Dismantling her childhood wall of books, Annie was struck violently by a relic from her past. A small yellow-covered book. Hardback. About the size of her palm and slimmer than her pinky finger.
It hit her in her left temple. Bounced off and skittered away, almost frightened, beneath her bed. She staggered back, grasping the stack of books already in her arms to her chest tighter. Sighed.
Sweat had collected at the small of her back. Stickiness had gotten into all of her nooks and crannies. Hair stuck to her forehead and the nape of her neck. The wall of books - her collection that she’d amassed over eighteen years, was only half demolished. Still slightly taller than her. It loomed over her. Smug at her defeat.
She huffed and deposited the books in her arms into the waiting box on her desk labelled DONATE. They fell ramshackle inside. She struggled to care enough to right them. Failed.

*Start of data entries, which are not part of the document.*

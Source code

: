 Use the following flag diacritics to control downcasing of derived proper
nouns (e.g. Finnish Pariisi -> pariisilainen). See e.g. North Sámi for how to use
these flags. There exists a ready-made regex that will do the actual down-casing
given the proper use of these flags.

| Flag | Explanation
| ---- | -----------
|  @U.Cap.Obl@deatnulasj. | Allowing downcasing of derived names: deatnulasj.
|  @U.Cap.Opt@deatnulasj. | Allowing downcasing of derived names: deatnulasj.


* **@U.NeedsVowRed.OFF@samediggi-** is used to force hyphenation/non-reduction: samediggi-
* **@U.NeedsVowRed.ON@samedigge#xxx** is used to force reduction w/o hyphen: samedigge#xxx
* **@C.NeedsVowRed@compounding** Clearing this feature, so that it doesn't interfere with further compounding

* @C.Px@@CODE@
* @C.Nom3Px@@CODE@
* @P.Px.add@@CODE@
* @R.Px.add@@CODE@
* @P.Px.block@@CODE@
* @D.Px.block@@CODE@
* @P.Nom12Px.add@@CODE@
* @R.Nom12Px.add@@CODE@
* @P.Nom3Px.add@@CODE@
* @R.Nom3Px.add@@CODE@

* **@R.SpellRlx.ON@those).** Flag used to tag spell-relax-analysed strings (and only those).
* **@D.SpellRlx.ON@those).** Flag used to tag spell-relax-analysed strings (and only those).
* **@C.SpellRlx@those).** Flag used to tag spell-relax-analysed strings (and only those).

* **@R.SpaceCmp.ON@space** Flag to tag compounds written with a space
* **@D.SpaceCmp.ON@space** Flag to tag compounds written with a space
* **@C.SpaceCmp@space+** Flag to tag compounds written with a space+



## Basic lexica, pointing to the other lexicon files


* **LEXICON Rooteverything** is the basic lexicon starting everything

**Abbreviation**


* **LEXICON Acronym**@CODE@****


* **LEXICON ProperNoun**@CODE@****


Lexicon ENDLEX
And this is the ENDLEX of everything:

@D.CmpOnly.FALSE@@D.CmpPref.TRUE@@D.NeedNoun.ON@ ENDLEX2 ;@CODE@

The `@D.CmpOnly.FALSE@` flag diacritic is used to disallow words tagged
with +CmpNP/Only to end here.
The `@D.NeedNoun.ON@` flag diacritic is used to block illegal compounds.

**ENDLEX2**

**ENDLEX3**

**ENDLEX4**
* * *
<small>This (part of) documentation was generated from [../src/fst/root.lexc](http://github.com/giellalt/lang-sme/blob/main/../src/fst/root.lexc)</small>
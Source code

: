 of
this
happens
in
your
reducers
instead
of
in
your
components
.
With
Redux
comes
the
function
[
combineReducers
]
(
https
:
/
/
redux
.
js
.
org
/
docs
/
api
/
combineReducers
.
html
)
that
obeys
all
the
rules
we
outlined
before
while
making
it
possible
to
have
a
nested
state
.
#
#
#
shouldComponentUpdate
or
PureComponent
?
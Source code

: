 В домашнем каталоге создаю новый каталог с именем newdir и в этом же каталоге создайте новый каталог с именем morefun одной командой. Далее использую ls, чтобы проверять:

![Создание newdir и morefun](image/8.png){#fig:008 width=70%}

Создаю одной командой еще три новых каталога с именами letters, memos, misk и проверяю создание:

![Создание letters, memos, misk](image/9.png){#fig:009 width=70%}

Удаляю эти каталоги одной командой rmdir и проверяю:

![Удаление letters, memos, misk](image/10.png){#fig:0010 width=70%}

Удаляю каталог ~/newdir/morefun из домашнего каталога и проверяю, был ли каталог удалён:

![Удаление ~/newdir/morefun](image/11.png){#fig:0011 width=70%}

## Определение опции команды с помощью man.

Getting down on her hands and knees, she posted her upper torso under her bed and slapped around in the darkness until she encountered the book again. Pulling it — and no small amount of dust bunnies — back out into the light, she sat down on her exhausted haunches and looked at it.
It was a small book of children’s poems. The pages yellowed and vanilla with age. The inside cover proclaimed it to be property of Clark County Public Library. But the next page proclaimed something quite different.
‘If you have found this book, then that means that you are destined to be my soulmate. I made this a spell so that you can find me. See you soon. Ellen Ng.’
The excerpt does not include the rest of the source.